- [Action item] Among the lines below, copy each one in which "that" appears.

(Dataset records)

▶

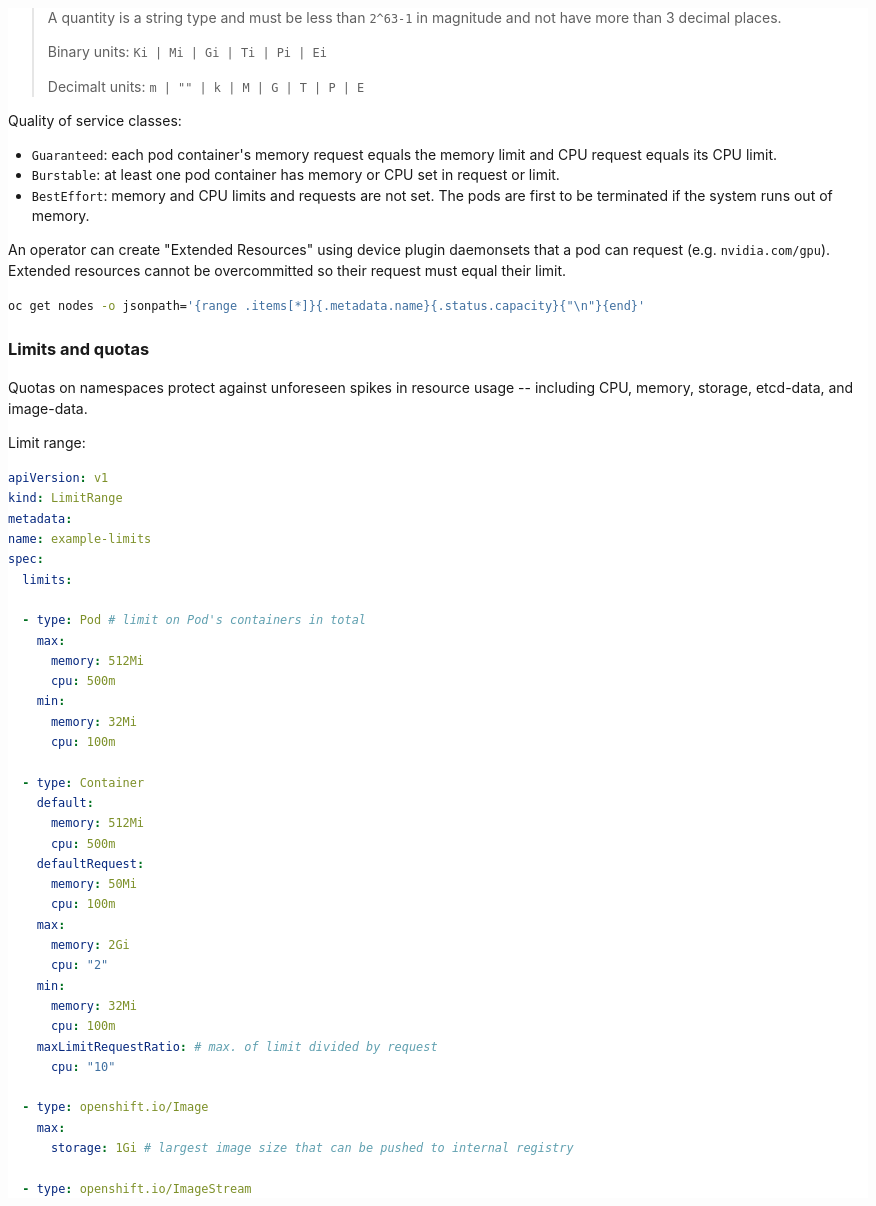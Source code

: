 > A quantity is a string type and must be less than `2^63-1` in magnitude and not have more than 3 decimal places.
>
> Binary units: `Ki | Mi | Gi | Ti | Pi | Ei`
>
> Decimalt units: `m | "" | k | M | G | T | P | E`

Quality of service classes:

- `Guaranteed`: each pod container's memory request equals the memory limit and CPU request equals its CPU limit.
- `Burstable`: at least one pod container has memory or CPU set in request or limit.
- `BestEffort`: memory and CPU limits and requests are not set. The pods are first to be terminated if the system runs out of memory.

An operator can create "Extended Resources" using device plugin daemonsets that a pod can request (e.g. `nvidia.com/gpu`). Extended resources cannot be overcommitted so their request must equal their limit.

```sh
oc get nodes -o jsonpath='{range .items[*]}{.metadata.name}{.status.capacity}{"\n"}{end}'
```

### Limits and quotas

Quotas on namespaces protect against unforeseen spikes in resource usage -- including CPU, memory, storage, etcd-data, and image-data.

Limit range:

```yaml
apiVersion: v1
kind: LimitRange
metadata:
name: example-limits
spec:
  limits:

  - type: Pod # limit on Pod's containers in total
    max:
      memory: 512Mi
      cpu: 500m
    min:
      memory: 32Mi
      cpu: 100m

  - type: Container
    default:
      memory: 512Mi
      cpu: 500m
    defaultRequest:
      memory: 50Mi
      cpu: 100m
    max:
      memory: 2Gi
      cpu: "2"
    min:
      memory: 32Mi
      cpu: 100m
    maxLimitRequestRatio: # max. of limit divided by request
      cpu: "10"

  - type: openshift.io/Image
    max:
      storage: 1Gi # largest image size that can be pushed to internal registry

  - type: openshift.io/ImageStream
```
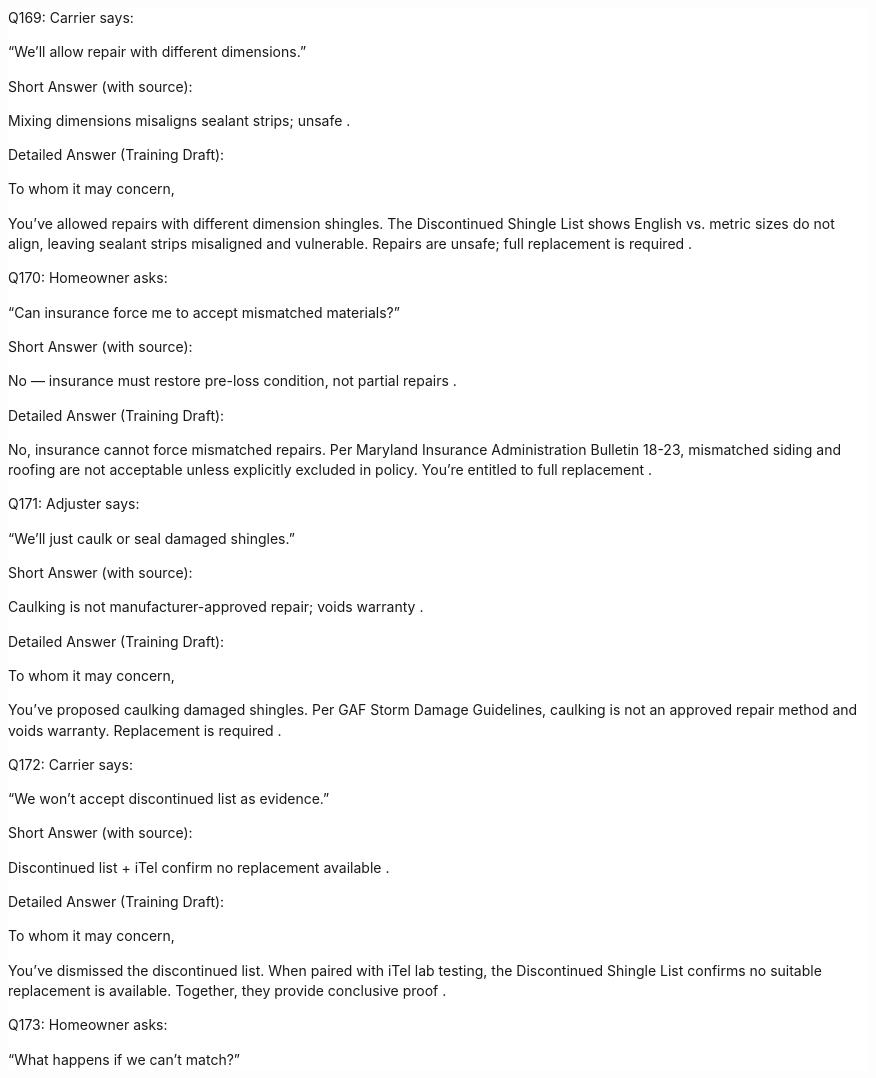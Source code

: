 Q169: Carrier says:

“We’ll allow repair with different dimensions.”

Short Answer (with source):

Mixing dimensions misaligns sealant strips; unsafe .

Detailed Answer (Training Draft):

To whom it may concern,

You’ve allowed repairs with different dimension shingles. The Discontinued Shingle List shows English vs. metric sizes do not align, leaving sealant strips misaligned and vulnerable. Repairs are unsafe; full replacement is required .

Q170: Homeowner asks:

“Can insurance force me to accept mismatched materials?”

Short Answer (with source):

No — insurance must restore pre-loss condition, not partial repairs .

Detailed Answer (Training Draft):

No, insurance cannot force mismatched repairs. Per Maryland Insurance Administration Bulletin 18-23, mismatched siding and roofing are not acceptable unless explicitly excluded in policy. You’re entitled to full replacement .

Q171: Adjuster says:

“We’ll just caulk or seal damaged shingles.”

Short Answer (with source):

Caulking is not manufacturer-approved repair; voids warranty .

Detailed Answer (Training Draft):

To whom it may concern,

You’ve proposed caulking damaged shingles. Per GAF Storm Damage Guidelines, caulking is not an approved repair method and voids warranty. Replacement is required .

Q172: Carrier says:

“We won’t accept discontinued list as evidence.”

Short Answer (with source):

Discontinued list + iTel confirm no replacement available .

Detailed Answer (Training Draft):

To whom it may concern,

You’ve dismissed the discontinued list. When paired with iTel lab testing, the Discontinued Shingle List confirms no suitable replacement is available. Together, they provide conclusive proof .

Q173: Homeowner asks:

“What happens if we can’t match?”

◀

- [Exercise response]
An operator can create "Extended Resources" using device plugin daemonsets that a pod can request (e.g. `nvidia.com/gpu`). Extended resources cannot be overcommitted so their request must equal their limit.
      storage: 1Gi # largest image size that can be pushed to internal registry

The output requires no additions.